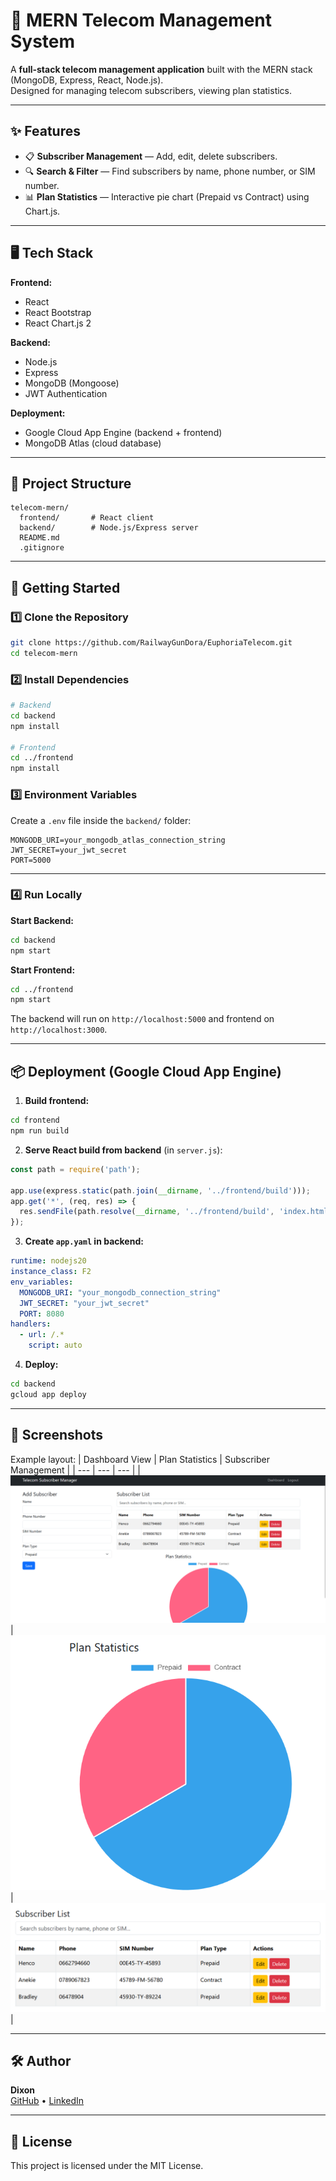 # 📡 MERN Telecom Management System

A **full-stack telecom management application** built with the MERN stack (MongoDB, Express, React, Node.js).  
Designed for managing telecom subscribers, viewing plan statistics.

---

## ✨ Features

- 📋 **Subscriber Management** — Add, edit, delete subscribers.
- 🔍 **Search & Filter** — Find subscribers by name, phone number, or SIM number.
- 📊 **Plan Statistics** — Interactive pie chart (Prepaid vs Contract) using Chart.js.

---

## 🖥️ Tech Stack

**Frontend:**
- React
- React Bootstrap
- React Chart.js 2


**Backend:**
- Node.js
- Express
- MongoDB (Mongoose)
- JWT Authentication

**Deployment:**
- Google Cloud App Engine (backend + frontend)
- MongoDB Atlas (cloud database)

---

## 📂 Project Structure

```
telecom-mern/
  frontend/       # React client
  backend/        # Node.js/Express server
  README.md
  .gitignore
```

---

## 🚀 Getting Started

### 1️⃣ Clone the Repository
```bash
git clone https://github.com/RailwayGunDora/EuphoriaTelecom.git
cd telecom-mern
```

### 2️⃣ Install Dependencies
```bash
# Backend
cd backend
npm install

# Frontend
cd ../frontend
npm install
```

### 3️⃣ Environment Variables
Create a `.env` file inside the `backend/` folder:

```env
MONGODB_URI=your_mongodb_atlas_connection_string
JWT_SECRET=your_jwt_secret
PORT=5000
```

---

### 4️⃣ Run Locally

**Start Backend:**
```bash
cd backend
npm start
```

**Start Frontend:**
```bash
cd ../frontend
npm start
```

The backend will run on `http://localhost:5000` and frontend on `http://localhost:3000`.

---

## 📦 Deployment (Google Cloud App Engine)

1. **Build frontend:**
```bash
cd frontend
npm run build
```

2. **Serve React build from backend** (in `server.js`):
```js
const path = require('path');

app.use(express.static(path.join(__dirname, '../frontend/build')));
app.get('*', (req, res) => {
  res.sendFile(path.resolve(__dirname, '../frontend/build', 'index.html'));
});
```

3. **Create `app.yaml` in backend:**
```yaml
runtime: nodejs20
instance_class: F2
env_variables:
  MONGODB_URI: "your_mongodb_connection_string"
  JWT_SECRET: "your_jwt_secret"
  PORT: 8080
handlers:
  - url: /.*
    script: auto
```

4. **Deploy:**
```bash
cd backend
gcloud app deploy
```

---

## 📸 Screenshots

Example layout:
| Dashboard View | Plan Statistics | Subscriber Management |
| --- | --- | --- |
| ![Dashboard](docs/dashboard.png) | ![Pie Chart](docs/chart.png) | ![Subscriber List](docs/subscribers.png) |

---

## 🛠️ Author

**Dixon**  
[GitHub](https://github.com/RailwayGunDora/) • [LinkedIn](https://www.linkedin.com/in/dickson-thabo-558b4812a/)

---

## 📜 License
This project is licensed under the MIT License.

+++++

Work to be completed - Each line of the data should be quoted exactly, with pictures left out.

Response to this task -
 # 📡 MERN Telecom Management System

A **full-stack telecom management application** built with the MERN stack (MongoDB, Express, React, Node.js).  
Designed for managing telecom subscribers, viewing plan statistics.

---

## ✨ Features

- 📋 **Subscriber Management** — Add, edit, delete subscribers.
- 🔍 **Search & Filter** — Find subscribers by name, phone number, or SIM number.
- 📊 **Plan Statistics** — Interactive pie chart (Prepaid vs Contract) using Chart.js.

---

## 🖥️ Tech Stack

**Frontend:**
- React
- React Bootstrap
- React Chart.js 2


**Backend:**
- Node.js
- Express
- MongoDB (Mongoose)
- JWT Authentication

**Deployment:**
- Google Cloud App Engine (backend + frontend)
- MongoDB Atlas (cloud database)

---

## 📂 Project Structure

```
telecom-mern/
  frontend/       # React client
  backend/        # Node.js/Express server
  README.md
  .gitignore
```

---

## 🚀 Getting Started

### 1️⃣ Clone the Repository
```bash
git clone https://github.com/RailwayGunDora/EuphoriaTelecom.git
cd telecom-mern
```

### 2️⃣ Install Dependencies
```bash
# Backend
cd backend
npm install

# Frontend
cd ../frontend
npm install
```

### 3️⃣ Environment Variables
Create a `.env` file inside the `backend/` folder:

```env
MONGODB_URI=your_mongodb_atlas_connection_string
JWT_SECRET=your_jwt_secret
PORT=5000
```

---

### 4️⃣ Run Locally

**Start Backend:**
```bash
cd backend
npm start
```

**Start Frontend:**
```bash
cd ../frontend
npm start
```

The backend will run on `http://localhost:5000` and frontend on `http://localhost:3000`.

---

## 📦 Deployment (Google Cloud App Engine)

1. **Build frontend:**
```bash
cd frontend
npm run build
```

2. **Serve React build from backend** (in `server.js`):
```js
const path = require('path');

app.use(express.static(path.join(__dirname, '../frontend/build')));
app.get('*', (req, res) => {
  res.sendFile(path.resolve(__dirname, '../frontend/build', 'index.html'));
});
```

3. **Create `app.yaml` in backend:**
```yaml
runtime: nodejs20
instance_class: F2
env_variables:
  MONGODB_URI: "your_mongodb_connection_string"
  JWT_SECRET: "your_jwt_secret"
  PORT: 8080
handlers:
  - url: /.*
    script: auto
```

4. **Deploy:**
```bash
cd backend
gcloud app deploy
```

---

## 📸 Screenshots

Example layout:
| Dashboard View | Plan Statistics | Subscriber Management |
| --- | --- | --- |
| ![Dashboard](docs/dashboard.png) | ![Pie Chart](docs/chart.png) | ![Subscriber List](docs/subscribers.png) |

---

## 🛠️ Author

**Dixon**  
[GitHub](https://github.com/RailwayGunDora/) • [LinkedIn](https://www.linkedin.com/in/dickson-thabo-558b4812a/)

---

## 📜 License
This project is licensed under the MIT License.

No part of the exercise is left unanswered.